The show has been a big hit, but it’s almost impossible to get through. As I’m a creature of the internet, it should be right up my street. Instead I find spending time – any time at all – with them prohibitively taxing. Were I not considering it for review, I would have turned it off in minutes.
As such, my complete watch of its two episodes leaves me having gained nothing in particular save the knowledge that said watch will, now and forever, count towards its tally of views, making it 0.0001 per cent more likely that we’ll get more like this in future. For this, and so much else, I’m truly sorry.
More gripping by half is the new historical epic Chief of War (AppleTV+, Fridays), a lightly fictionalised retelling of the unification of Hawaii, produced, cowritten by and starring Jason Momoa.
The date is sometime toward the end of the 18th century, before the modern nation of Hawaii had been established, and four separate kingdoms – Hawai‘i, O‘ahu, Mau‘i and Kaua‘i – exist in states of hot and cold war.
Chief of War reminds us that few actors are capable of delivering a frowning silence so eloquently
Momoa plays Ka‘iana, a battle-hardened son of Maui‘s chief of war, now living in self-imposed exile in neighbouring Kaua‘i, where he has renounced war and lives with his clan in modest obscurity, all but shunned by locals.

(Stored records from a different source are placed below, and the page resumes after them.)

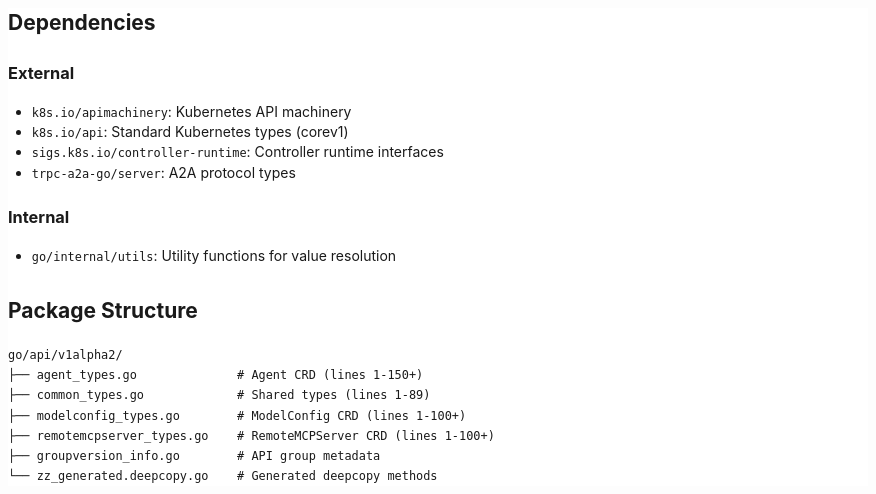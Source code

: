 ## Dependencies

### External
- `k8s.io/apimachinery`: Kubernetes API machinery
- `k8s.io/api`: Standard Kubernetes types (corev1)
- `sigs.k8s.io/controller-runtime`: Controller runtime interfaces
- `trpc-a2a-go/server`: A2A protocol types

### Internal
- `go/internal/utils`: Utility functions for value resolution

## Package Structure

```
go/api/v1alpha2/
├── agent_types.go              # Agent CRD (lines 1-150+)
├── common_types.go             # Shared types (lines 1-89)
├── modelconfig_types.go        # ModelConfig CRD (lines 1-100+)
├── remotemcpserver_types.go    # RemoteMCPServer CRD (lines 1-100+)
├── groupversion_info.go        # API group metadata
└── zz_generated.deepcopy.go    # Generated deepcopy methods
```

Once a mighty warrior, he’s reduced to subsisting via the raddest way imaginable: hunting giant sharks and wrestling them to death for their meat. Soon, of course, he’s called back to his ancestral home, amid talk of a new threat from which he, the prodigal son, must now defend them.
Here, too, we meet many tropes of genre: the reluctant hero, the returning native, the wearied winter soldier attempting to put violence – of the nonshark variety – behind him.
And it’s true that there’s talk of duty, honour and family, of ancient prophecies and scheming foreign viziers, all of which quite often veers toward the prosaic. What elevates Chief of War is the attention it pays to so many other aspects of its presentation.
For one thing, the entire show is delivered in the indigenous Olelo Hawai‘ian language, which is pretty brave – and commendable – of Momoa and his cowriter, Thomas Pa‘a Sibbett. Its central performances, too, afford its slightly off-the-peg characters much-needed extra depth.
If Momoa is more often cast now in breezy wisecracking roles – delivering, it must be said, decidedly mixed results – Chief of War reminds us that few actors are capable of delivering a frowning silence so eloquently.
Elsewhere, the ever-dependable Temuera Morrison is given plenty of scope to suffuse his performance as Maui’s stoical chief with a deep reserve of coiled, seething menace.
Chief of War is also uncommonly sumptuous, from its beautifully lensed vistas and spectacular production design to its bloodily effective action set pieces and appropriately epic Hans Zimmer score. This is a big story, on a big canvas, and for all its genre trappings it’s prepared to take bigger risks than one might expect. Two episodes in, I’d wager those risks may well pay off.